As one secessionist flag in the southeast of the United States of America prepares to fall never to rise again, another, in the south-east of Nigeria remains strongly in the minds of its people.

Tomorrow, the US state of South Carolina will stop flying the confederate flag with which it and other Southern states fought to secede from the United States of America 150 years ago. It was until now the only state, which still had the confederate flag in its capitol grounds. There have been mounting calls from within and outside the state for the flag to be taken down, as it represents the white supremacy and the subjugation of blacks which the southern states had fought to retain in the American civil war. In 2000, the state legislature agreed to remove the flag from the state house and move it to a memorial for fallen confederate soldiers that overlooks its former position. Now, following the uproar caused by the mass murder of 9 black persons in a historical black baptist church by a white supremacist and confederate flag promoter, the state’s legislature has finally agreed to remove the secessionist symbol permanently.

None of Nigeria’s current states within the old Eastern region, which fought to break away as Biafra, flies the secessionist flag. Since the end of the civil war in 1969, no state in the region– all of which were created after Nigeria’s triumph– has ever officially revered the Biafran flag. However, the attachment to the defunct country remains strong among the Igbos who inhabit present-day Southeast Nigeria and were the key drivers of the failed secession. Although there has been little momentum for another secessionist bid, exampled in the low public support for the Movement for the Actualization of the Sovereign State of Biafra, many Igbos still hold strong feelings of collective discrimination in the Nigerian state, one of the major reasons for the push for the split. “Nigerians will probably achieve consensus on no other matter than their common resentment of the Igbo,” writes the late Chinua Achebe in his famous elegy to Biafra– There Was A Country.

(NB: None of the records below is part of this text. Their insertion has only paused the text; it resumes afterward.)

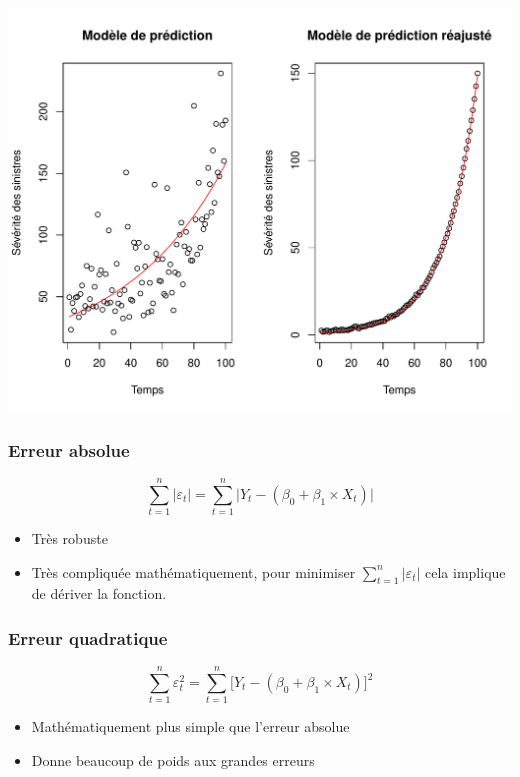 \documentclass[11pt,french]{report}
\begin{document}
\includegraphics{notes_de_cours-006}

\subsubsection{Erreur absolue}
\begin{equation}
\sum_{t=1}^n |\varepsilon_t| = \sum_{t=1}^n \Big| Y_t - (\beta_0 + \beta_1\times X_t) \Big| 
\end{equation}
\begin{itemize}
\item Très robuste
\item Très compliquée mathématiquement, pour minimiser $\sum_{t=1}^n |\varepsilon_t|$ cela implique de dériver la fonction.
\end{itemize}

\subsubsection{Erreur quadratique}
\begin{equation}
\sum_{t=1}^n \varepsilon_t^2 = \sum_{t=1}^n \Big[ Y_t - (\beta_0 + \beta_1\times X_t) \Big]^2 
\end{equation}
\begin{itemize}
\item Mathématiquement plus simple que l'erreur absolue
\item Donne beaucoup de poids aux grandes erreurs
\end{itemize}
\end{document}

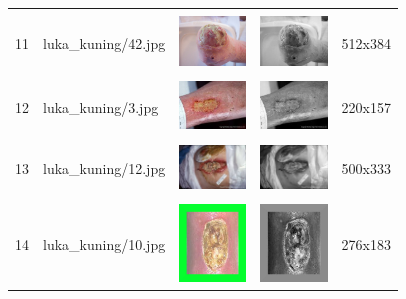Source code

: \begin{table}[H]
\begin{tabular}{|m{0.2in}|m{1.2in}|m{0.7in}|m{0.7in}|m{0.7in}|}
		& &  &  &\\
		11& 
		luka\_kuning/42.jpg &
		\includegraphics[width=0.7in]{dataset/dataset_3/luka_kuning/ready/42.jpg}&
		\includegraphics[width=0.7in]{dataset/dataset_3/luka_kuning/ready/42_gray.jpg}&
		512x384\\
		\hline
		
		& &  &  &\\
		12& 
		luka\_kuning/3.jpg &
		\includegraphics[width=0.7in]{dataset/dataset_3/luka_kuning/ready/3.jpg}&
		\includegraphics[width=0.7in]{dataset/dataset_3/luka_kuning/ready/3_gray.jpg}&
		220x157\\
		\hline
		
		& &  &  &\\
		13& 
		luka\_kuning/12.jpg &
		\includegraphics[width=0.7in]{dataset/dataset_3/luka_kuning/ready/12.jpg}&
		\includegraphics[width=0.7in]{dataset/dataset_3/luka_kuning/ready/12_gray.jpg}&
		500x333\\
		\hline
		
		& &  &  &\\
		14& 
		luka\_kuning/10.jpg &
		\includegraphics[width=0.7in]{dataset/dataset_3/luka_kuning/ready/10.jpg}&
		\includegraphics[width=0.7in]{dataset/dataset_3/luka_kuning/ready/10_gray.jpg}&
		276x183\\
		\hline
	\end{tabular}
\end{table}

Nigeria’s ethno-political and socio-economic challenges further increases the wish for Biafra, or more particularly, what it stood for. With the country struggling socially; to unite beyond ethnic and religious lines, politically; to improve governance, and financially; to shake off its over-reliance on now-shrunk oil revenue, there is now a growing call for a greater political and economic autonomy of the states. For many in the deep south, this is a reminder of what the old-Eastern region had pushed for–a con-federal system of government, the rejection of which led to the secession and eventually the Civil War. “The East would not have seceded had Nigeria and Britain not reneged on the Aburi Accord, by which all parties agreed that given the bloodletting that had taken place (in 1966), a con-federal constitution on the Canadian model would be best for Nigeria,” G.N. Uzoigwe writes in his review of Michael Gould’s The Biafran War: The Struggle for Modern Nigeria.” His view remains popular among the Igbos, as does Achebe’s words that; “the post Nigeria-Biafra civil war era saw a ‘unified’ Nigeria plagued by a homegrown enemy: the political ineptitude, mediocrity, indiscipline, ethnic bigotry, and corruption of the ruling class… A new era of great decadence and decline was born. It continues to this day.”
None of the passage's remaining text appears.